*** Data listing ***

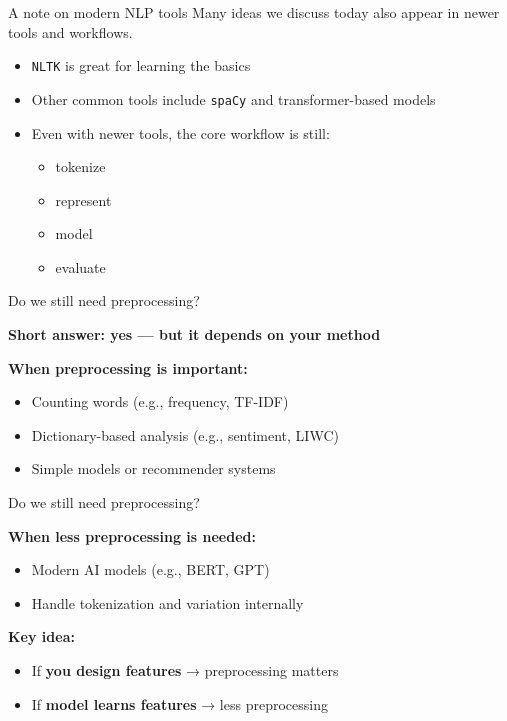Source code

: \documentclass[handout]{beamer}
\begin{document}
\begin{frame}{A note on modern NLP tools}
Many ideas we discuss today also appear in newer tools and workflows.

\begin{itemize}
\item \texttt{NLTK} is great for learning the basics
\item Other common tools include \texttt{spaCy} and transformer-based models
\item Even with newer tools, the core workflow is still:
	\begin{itemize}
		\item tokenize
		\item represent
		\item model
		\item evaluate
	\end{itemize}
\end{itemize}
\end{frame}

\begin{frame}{Do we still need preprocessing?}

\textbf{Short answer: yes --- but it depends on your method}

\vspace{0.7em}

\textbf{When preprocessing is important:}
\begin{itemize}
\item Counting words (e.g., frequency, TF-IDF)
\item Dictionary-based analysis (e.g., sentiment, LIWC)
\item Simple models or recommender systems
\end{itemize}

\end{frame}

\begin{frame}{Do we still need preprocessing?}

\textbf{When less preprocessing is needed:}
\begin{itemize}
\item Modern AI models (e.g., BERT, GPT)
\item Handle tokenization and variation internally
\end{itemize}

\vspace{0.7em}

\textbf{Key idea:}
\begin{itemize}
\item If \textbf{you design features} → preprocessing matters
\item If \textbf{model learns features} → less preprocessing
\end{itemize}

\end{frame}
\end{document}
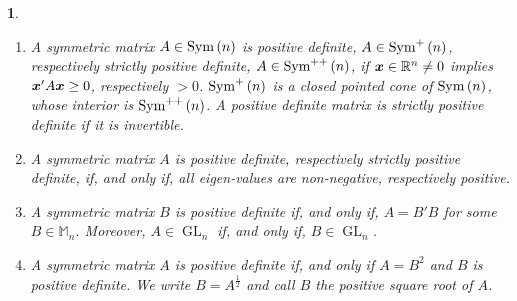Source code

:\documentclass[12pt,a4paper]{amsart}
\theoremstyle{plain}%
\newtheorem{npar}{}%
\theoremstyle{definition}
\theoremstyle{remark}
\begin{document}
\begin{npar}
\begin{enumerate}
  \item A symmetric matrix $A \in \operatorname{Sym}\left(n\right)$ is positive definite, $A \in \operatorname{Sym}^{+}\left(n\right)$, respectively strictly positive definite, $A \in \operatorname{Sym}^{++}\left(n\right)$, if $\bm x \in \mathbb{R}^n \ne 0$ implies $\bm x' A \bm x \ge 0$, respectively $>0$. $\operatorname{Sym}^{+}\left(n\right)$ is a closed pointed cone of $\operatorname{Sym}\left(n\right)$, whose interior is $\operatorname{Sym}^{++}\left(n\right)$. A positive definite matrix is strictly positive definite if it is invertible.
\item A symmetric matrix $A$ is positive definite, respectively strictly positive definite,  if, and only if, all eigen-values are non-negative, respectively positive.
\item A symmetric matrix $B$ is positive definite if, and only if, $A = B'B$ for some $B \in \mathbb M_n$. Moreover, $A\in \operatorname{GL}_n$ if, and only if, $B\in \operatorname{GL}_n$.
\item A symmetric matrix $A$ is positive definite if, and only if $A=B^2$ and $B$ is positive definite. We write $B = A^{\frac12}$ and call $B$ the \emph{positive square root} of $A$.
  \end{enumerate}
\end{npar}
\end{document}
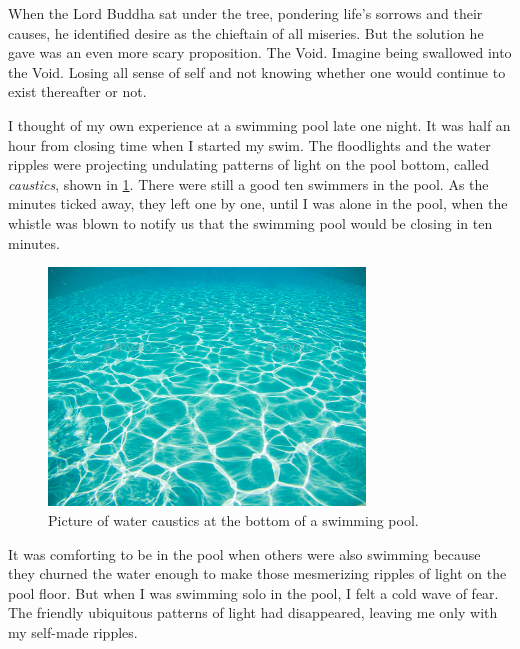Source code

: \documentclass[
  a4paper,
]{article}
\begin{document}
When the Lord Buddha sat under the tree, pondering life's sorrows and
their causes, he identified desire as the chieftain of all miseries. But
the solution he gave was an even more scary proposition. The Void.
Imagine being swallowed into the Void. Losing all sense of self and not
knowing whether one would continue to exist thereafter or not.

I thought of my own experience at a swimming pool late one night. It was
half an hour from closing time when I started my swim. The floodlights
and the water ripples were projecting undulating patterns of light on
the pool bottom, called \emph{caustics}, shown in
\cref{fig:water-caustic}. There were still a good ten swimmers in the
pool. As the minutes ticked away, they left one by one, until I was
alone in the pool, when the whistle was blown to notify us that the
swimming pool would be closing in ten minutes.

\begin{figure}
\centering
\includegraphics[width=0.75\textwidth,height=\textheight]{images/water-caustic.jpg}
\caption[Picture of water caustics at the bottom of a swimming
pool.]{Picture of water caustics at the bottom of a swimming
pool.\footnotemark{}}\label{fig:water-caustic}
\end{figure}

It was comforting to be in the pool when others were also swimming
because they churned the water enough to make those mesmerizing ripples
of light on the pool floor. But when I was swimming solo in the pool, I
felt a cold wave of fear. The friendly ubiquitous patterns of light had
disappeared, leaving me only with my self-made ripples.
\end{document}

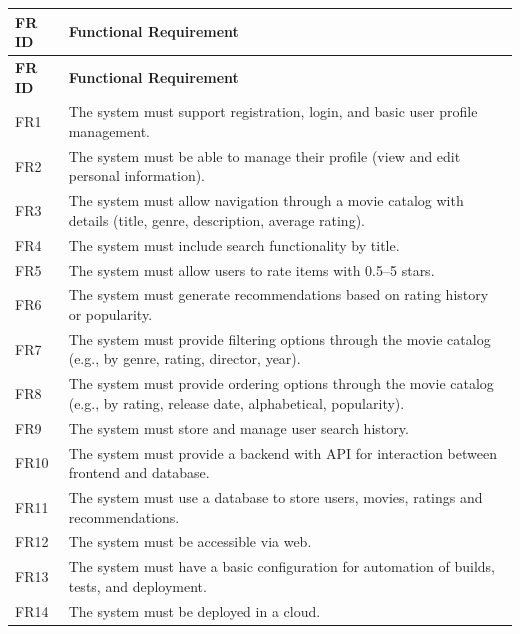 \documentclass{article}
\begin{document}
\renewcommand{\arraystretch}{1.2}
\setlength{\tabcolsep}{6pt}

\begin{longtable}{|p{2cm}|p{13cm}|}
\hline
\textbf{FR ID} & \textbf{Functional Requirement} \\ \hline
\endfirsthead
\hline
\textbf{FR ID} & \textbf{Functional Requirement} \\ \hline
\endhead

FR1 & The system must support registration, login, and basic user profile management. \\ \hline
FR2 & The system must be able to manage their profile (view and edit personal information). \\ \hline
FR3 & The system must allow navigation through a movie catalog with details (title, genre, description, average rating). \\ \hline
FR4 & The system must include search functionality by title. \\ \hline
FR5 & The system must allow users to rate items with 0.5--5 stars. \\ \hline
FR6 & The system must generate recommendations based on rating history or popularity. \\ \hline
FR7 & The system must provide filtering options through the movie catalog (e.g., by genre, rating, director, year). \\ \hline
FR8 & The system must provide ordering options through the movie catalog (e.g., by rating, release date, alphabetical, popularity). \\ \hline
FR9 & The system must store and manage user search history. \\ \hline
FR10 & The system must provide a backend with API for interaction between frontend and database. \\ \hline
FR11 & The system must use a database to store users, movies, ratings and recommendations. \\ \hline
FR12 & The system must be accessible via web. \\ \hline
FR13 & The system must have a basic configuration for automation of builds, tests, and deployment. \\ \hline
FR14 & The system must be deployed in a cloud. \\ \hline

\end{longtable}
\end{document}
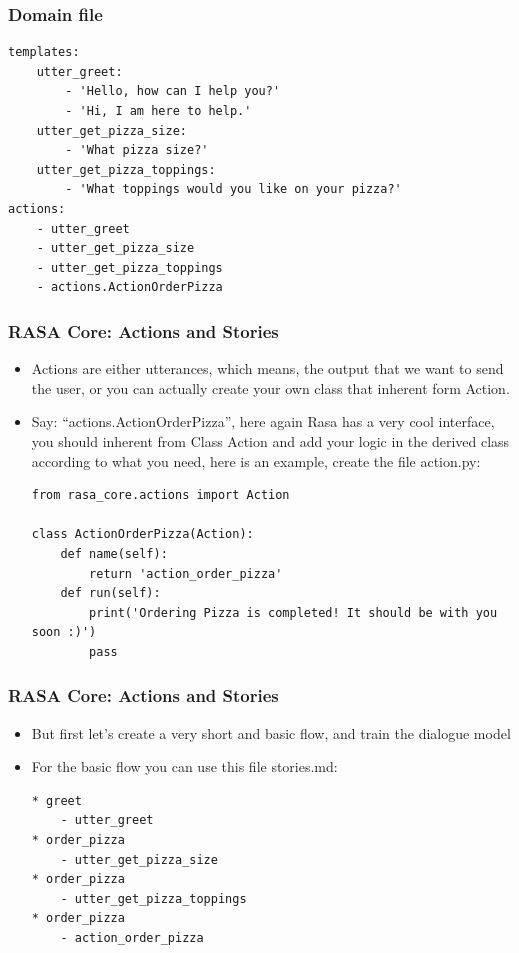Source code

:  \begin{frame}[fragile]\frametitle{Domain file}
\begin{lstlisting}
templates:
    utter_greet:
        - 'Hello, how can I help you?'
        - 'Hi, I am here to help.'
    utter_get_pizza_size:
        - 'What pizza size?'
    utter_get_pizza_toppings:
        - 'What toppings would you like on your pizza?'
actions:
    - utter_greet
    - utter_get_pizza_size
    - utter_get_pizza_toppings
    - actions.ActionOrderPizza
\end{lstlisting}
\end{frame}

 \begin{frame}[fragile]\frametitle{RASA Core: Actions and Stories}
\begin{itemize}
\item Actions are either utterances, which means, the output that we want to send the user, or you can actually create your own class that inherent form Action. 
\item Say: “actions.ActionOrderPizza”, here again Rasa has a very cool interface, you should inherent from Class Action and add your logic in the derived class according to what you need, here is an example, create the file action.py:
\begin{lstlisting}
from rasa_core.actions import Action

class ActionOrderPizza(Action):
    def name(self):
        return 'action_order_pizza'
    def run(self):
        print('Ordering Pizza is completed! It should be with you soon :)')
        pass
\end{lstlisting}
		
\end{itemize}

\end{frame}

 \begin{frame}[fragile]\frametitle{RASA Core: Actions and Stories}
\begin{itemize}
\item But first let’s create a very short and basic flow, and train the dialogue model
\item For the basic flow you can use this file stories.md:
\begin{lstlisting}
* greet
    - utter_greet
* order_pizza
    - utter_get_pizza_size
* order_pizza
    - utter_get_pizza_toppings
* order_pizza
    - action_order_pizza
\end{lstlisting}
		
\end{itemize}

\end{frame}

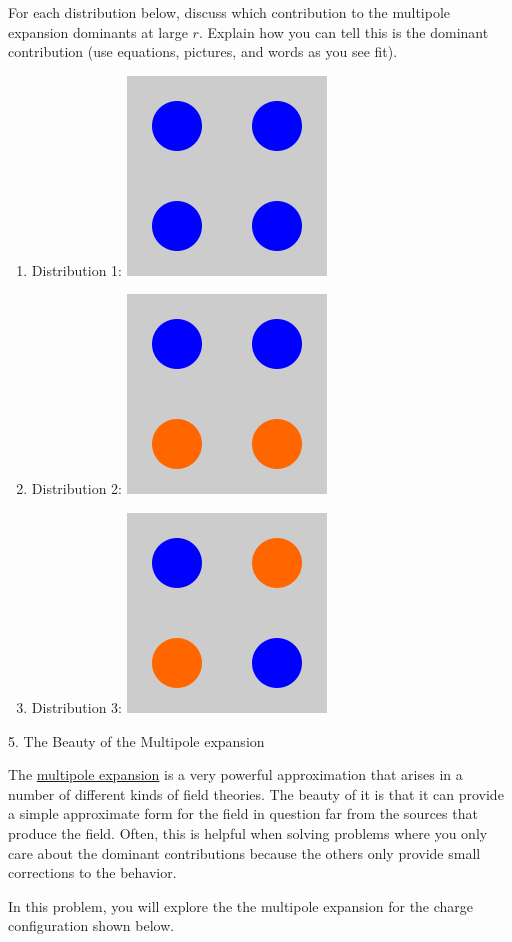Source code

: \documentclass[11pt]{article}
\def\tightlist{}
\begin{document}
For each distribution below, discuss which contribution to the multipole
expansion dominants at large \(r\). Explain how you can tell this is the
dominant contribution (use equations, pictures, and words as you see
fit).

\begin{enumerate}
\def\labelenumi{\arabic{enumi}.}
\tightlist
\item
  Distribution 1: \includegraphics[width=0.2\linewidth]{./images/hw6/distribution1.png}
\item
  Distribution 2: \includegraphics[width=0.2\linewidth]{./images/hw6/distribution2.png}
\item
  Distribution 3: \includegraphics[width=0.2\linewidth]{./images/hw6/distribution3.png}
\end{enumerate}

{\Large 5. The Beauty of the Multipole
expansion}\label{the-beauty-of-the-multipole-expansion}

The \href{https://en.wikipedia.org/wiki/Multipole_expansion}{multipole
expansion} is a very powerful approximation that arises in a number of
different kinds of field theories. The beauty of it is that it can
provide a simple approximate form for the field in question far from the
sources that produce the field. Often, this is helpful when solving
problems where you only care about the dominant contributions because
the others only provide small corrections to the behavior.

In this problem, you will explore the the multipole expansion for the
charge configuration shown below.
\end{document}
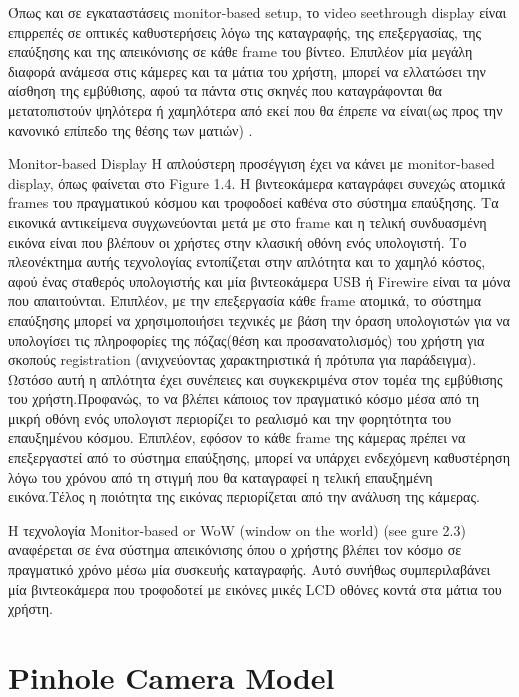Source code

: Όπως και σε εγκαταστάσεις monitor-based setup, το video seethrough display είναι επιρρεπές σε οπτικές καθυστερήσεις λόγω της καταγραφής, της επεξεργασίας, της επαύξησης και της απεικόνισης σε κάθε frame του βίντεο. Επιπλέον μία μεγάλη διαφορά ανάμεσα στις κάμερες και τα μάτια του χρήστη, μπορεί να ελλατώσει την αίσθηση της εμβύθισης, αφού τα πάντα στις σκηνές που καταγράφονται θα μετατοπιστούν ψηλότερα ή χαμηλότερα από εκεί που θα έπρεπε να είναι(ως προς την κανονικό επίπεδο της θέσης των ματιών) \cite{Malik2002} . 






Monitor-based Display
Η απλούστερη προσέγγιση έχει να κάνει με monitor-based display, όπως φαίνεται στο Figure 1.4. Η βιντεοκάμερα καταγράφει συνεχώς ατομικά frames του πραγματικού κόσμου και τροφοδοεί καθένα στο σύστημα επαύξησης. Τα εικονικά αντικείμενα συγχωνεύονται μετά με στο frame και η τελική συνδυασμένη εικόνα είναι που βλέπουν οι χρήστες στην κλασική οθόνη ενός υπολογιστή. Το πλεονέκτημα αυτής τεχνολογίας εντοπίζεται στην απλότητα και το χαμηλό κόστος, αφού ένας σταθερός υπολογιστής και μία βιντεοκάμερα USB ή Firewire είναι τα μόνα που απαιτούνται. Επιπλέον, με την επεξεργασία κάθε frame ατομικά, το σύστημα επαύξησης μπορεί να χρησιμοποιήσει τεχνικές με βάση την όραση υπολογιστών για να υπολογίσει τις πληροφορίες της πόζας(θέση και προσανατολισμός) του χρήστη για σκοπούς registration (ανιχνεύοντας χαρακτηριστικά ή πρότυπα για παράδειγμα). Ωστόσο αυτή η απλότητα έχει συνέπειες και συγκεκριμένα στον τομέα της εμβύθισης του χρήστη.Προφανώς, το να βλέπει κάποιος τον πραγματικό κόσμο μέσα από τη μικρή οθόνη ενός υπολογιστ περιορίζει το ρεαλισμό και την φορητότητα του επαυξημένου κόσμου. Επιπλέον, εφόσον το κάθε frame της κάμερας πρέπει να επεξεργαστεί από το σύστημα επαύξησης, μπορεί να υπάρχει ενδεχόμενη καθυστέρηση λόγω του χρόνου από τη στιγμή που θα καταγραφεί η τελική επαυξημένη εικόνα.Τέλος η ποιότητα της εικόνας περιορίζεται από την ανάλυση της κάμερας. 

Η τεχνολογία  Monitor-based or WoW (window on the world) (see gure 2.3) αναφέρεται σε ένα σύστημα απεικόνισης όπου ο χρήστης βλέπει τον κόσμο σε πραγματικό χρόνο μέσω μία συσκευής καταγραφής. Αυτό  συνήθως συμπεριλαβάνει μία βιντεοκάμερα που τροφοδοτεί με εικόνες μικές LCD οθόνες κοντά στα μάτια του χρήστη.


\section{Pinhole Camera Model}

*** End of Data listing ***

For the records above, state the count of lines where "καταγραφής" appears, without any other text.

Solution to the exercise
2